2.4.1 Pulmonary Disease
The presence of either obstructive or restrictive pulmonary disease places the patient at increased risk of developing perioperative respiratory complications. Hypoxemia, hypercapnia, acidosis, and increased work of breathing can all lead to further deterioration of an already compromised cardiopulmonary system. If significant pulmonary disease is suspected by history or physical examination, determination of functional capacity, response to bronchodilators, and/or evaluation for the presence of carbon dioxide retention through arterial blood gas analysis may be justified. If there is evidence of infection, appropriate antibiotics are critical. Steroids and bronchodilators may be indicated, although the risk of producing arrhythmia or myocardial ischemia by beta agonists must be considered. Recommendations for preoperative chest radiographs can be found elsewhere (19).

2.4.2 Diabetes Mellitus
A variety of metabolic diseases may accompany cardiac disease. Diabetes mellitus is the most common. Its presence should heighten suspicion of CAD, particularly because CAD and myocardial ischemia are more likely in patients with diabetes mellitus (20–22). Lee et al identified insulin therapy for diabetes mellitus as a significant risk factor for cardiac morbidity (4). Older patients with diabetes mellitus are more likely to develop HF postoperatively than those without diabetes mellitus even after adjustment for treatment with angiotensin-converting enzyme (ACE) inhibitors (23). Management of blood glucose levels in the perioperative period may be difficult. Fragile patients with diabetes mellitus need careful treatment with adjusted doses or infusions of short-acting insulin based on frequent blood sugar determinations. Historically, it has been acceptable to maintain relatively high glucose levels perioperatively to avoid the attendant risks of hypoglycemic episodes; however, aggressive perioperative glucose control in coronary bypass surgery patients by a continuous, intravenous insulin infusion was found to be superior to intermittent subcutaneous insulin administration in significantly reducing postoperative wound infection (24). A similar benefit is less well established but may be found in noncardiac surgery (25). A discussion of the perioperative management of blood glucose concentration can be found in Section 8.7.

2.4.3 Renal Impairment
Azotemia is commonly associated with cardiac disease and is associated with an increased risk of cardiovascular events. Maintenance of adequate intravascular volume for renal perfusion during diuresis of a patient with HF is often challenging. Excessive diuresis in combination with initiation of ACE inhibitors or angiotensin receptor blockers may result in an increase in blood urea nitrogen and serum creatinine concentrations. In patients with known vascular disease, a small increase in blood urea nitrogen and creatinine may suggest the presence of renal artery stenosis. However, small increases in blood urea nitrogen and serum creatinine concentrations are not an indication to discontinue these drugs, because they have been shown to improve survival in patients with HF due to systolic dysfunction.

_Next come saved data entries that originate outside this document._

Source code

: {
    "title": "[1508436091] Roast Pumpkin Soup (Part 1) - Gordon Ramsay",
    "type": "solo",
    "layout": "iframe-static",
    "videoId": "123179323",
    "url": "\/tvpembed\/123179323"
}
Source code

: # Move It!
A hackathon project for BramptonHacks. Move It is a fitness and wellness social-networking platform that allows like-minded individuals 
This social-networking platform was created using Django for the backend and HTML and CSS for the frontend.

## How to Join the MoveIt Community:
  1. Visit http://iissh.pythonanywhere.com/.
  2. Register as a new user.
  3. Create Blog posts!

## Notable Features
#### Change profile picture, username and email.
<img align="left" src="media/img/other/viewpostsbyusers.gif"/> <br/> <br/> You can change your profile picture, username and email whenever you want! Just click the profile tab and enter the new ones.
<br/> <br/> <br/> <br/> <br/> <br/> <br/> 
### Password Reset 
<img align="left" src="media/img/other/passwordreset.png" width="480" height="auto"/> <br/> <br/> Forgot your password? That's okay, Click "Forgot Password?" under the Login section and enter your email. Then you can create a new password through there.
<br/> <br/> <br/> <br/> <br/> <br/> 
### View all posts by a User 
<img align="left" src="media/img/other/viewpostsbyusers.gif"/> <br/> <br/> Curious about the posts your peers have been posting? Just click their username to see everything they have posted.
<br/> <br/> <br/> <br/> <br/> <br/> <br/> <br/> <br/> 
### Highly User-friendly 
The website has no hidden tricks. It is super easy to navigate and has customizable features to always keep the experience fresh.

Preexisting renal disease (preoperative serum creatinine levels 2 mg per dL or greater or reduced glomerular filtration rate) has been identified as a risk factor for postoperative renal dysfunction and increased long-term morbidity and mortality compared with patients without renal disease (26,27). In coronary artery bypass patients who are more than 70 years old, preoperative creatinine levels greater than 2.6 mg per dL place the patient at much greater risk for chronic dialysis postoperatively than creatinine levels below 2.6 mg per dL (28). Intuitively, one might extrapolate these findings to those older patients with comparable creatinine levels who undergo major noncardiac surgical procedures. One large study has shown that a preoperative creatinine level greater than 2 mg per dL is a significant, independent risk factor for cardiac complications after major noncardiac surgery (4).

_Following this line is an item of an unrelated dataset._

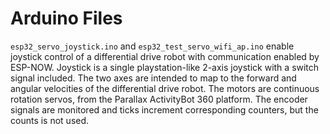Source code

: # Arduino Files
`esp32_servo_joystick.ino` and `esp32_test_servo_wifi_ap.ino` enable joystick control of a differential drive robot with communication enabled by ESP-NOW. Joystick is a single playstation-like 2-axis joystick with a switch signal included. The two axes are intended to map to the forward and angular velocities of the differential drive robot. The motors are continuous rotation servos, from the Parallax ActivityBot 360 platform. The encoder signals are monitored and ticks increment corresponding counters, but the counts is not used.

Creatinine clearance, another indicator of renal function, has been used to predict postoperative complications (29,30). Creatinine clearance incorporates serum creatinine, age, and weight to provide a more accurate assessment of renal function than serum creatinine alone. Kertai and colleagues evaluated 852 subjects undergoing major vascular surgery and demonstrated an increase in mortality as both serum creatinine increased and creatinine clearance decreased, with creatinine clearance providing a more accurate assessment (29). To date, there has been no validation of this relationship by other investigators or in a prospective study. The AHA, in a scientific statement, advocated use of the Modification in Diet in Renal Disease equation to calculate glomerular filtration rate to determine kidney function (27).

2.4.4 Hematologic Disorders
Anemia imposes a stress on the cardiovascular system that may exacerbate myocardial ischemia and aggravate HF (31). Preoperative transfusion, when used appropriately in patients with advanced CAD and/or HF, may reduce perioperative cardiac morbidity. However, with current concern about transfusion reaction, clerical error, or transmission of communicable disease through the use of blood products, a conservative approach with respect to transfusion is warranted. Hematocrits less than 28% are associated with an increased incidence of perioperative ischemia and postoperative complications in patients undergoing prostate and vascular surgery (31–33). In the VA National Surgical Quality Improvement Program database, mild degrees of preoperative anemia or polycythemia were associated with an increased risk of 30-day postoperative mortality and cardiac events in older, mostly male veterans undergoing major noncardiac surgery (34). The adjusted risk of 30-day postoperative mortality and cardiac morbidity begins to rise when hematocrit levels decrease to less than 39% or exceed 51%.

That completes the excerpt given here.